For a film that’s based on a novel published well over a century ago, What Maisie Knew feels remarkably modern. But then Henry James had a knack for slicing through to reality, and what could be more depressingly timeless than parents behaving badly? At first glance, gorgeous young Maisie has a charmed life. She lives in a designer cool Manhattan apartment, has a hot mess musician mother (Julianne Moore – think Patti Smith mashed up with Courtney Love) and a smooth, waggish father (Steve Coogan).

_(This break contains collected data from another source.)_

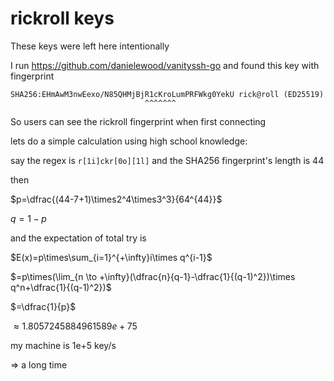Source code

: # rickroll keys

These keys were left here intentionally

I run https://github.com/danielewood/vanityssh-go
and found this key with fingerprint

```
SHA256:EHmAwM3nwEexo/N85QHMjBjR1cKroLumPRFWkg0YekU rick@roll (ED25519)
                              ^^^^^^^
```

So users can see the rickroll fingerprint when first connecting

lets do a simple calculation using high school knowledge:

say the regex is `r[1i]ckr[0o][1l]` and the SHA256 fingerprint's length is 44

then

$p=\dfrac{(44-7+1)\times2^4\times3^3}{64^{44}}$

$q=1-p$

and the expectation of total try is

$E(x)=p\times\sum_{i=1}^{+\infty}i\times q^{i-1}$

$=p\times(\lim_{n \to +\infty}(\dfrac{n}{q-1}-\dfrac{1}{(q-1)^2})\times q^n+\dfrac{1}{(q-1)^2})$

$=\dfrac{1}{p}$

$\approx 1.8057245884961589e+75$

my machine is 1e+5 key/s

=> a long time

As her parents’ marriage breakdown goes ballistic, Maisie is the one left ricocheting between the battle camps. Not that the parents seem even aware of the hardship they’re putting their daughter through. Both are too swept up in their own self-interests to care and can fool themselves that the affection they inconsistently slather on their daughter salves their sins. I see therapy in this privileged Manhattanite’s future – and it’d be totally justified.

Yet directors Scott McGehee and David Siegel never milk her suffering. Maisie is a kid and never does anything contrived or even judges the adults around her. Onata Aprile carries the film with a wonderfully buoyant touch as Maisie, more than holding her own against veterans Moore and Coogan.

The film loses some of its thorniness and subtlety when sexy, kind step-parents played by Alexander Skarsgård and Joanna Vanderham come on the scene. They’re almost too attractive as reluctant proxies. Nonetheless, wee Maisie is left with a choice that no adults should leave to a child. What Maisie Knew is an elegantly captured character piece that’s just as fresh and achingly moving today as it would have been in the 1890s.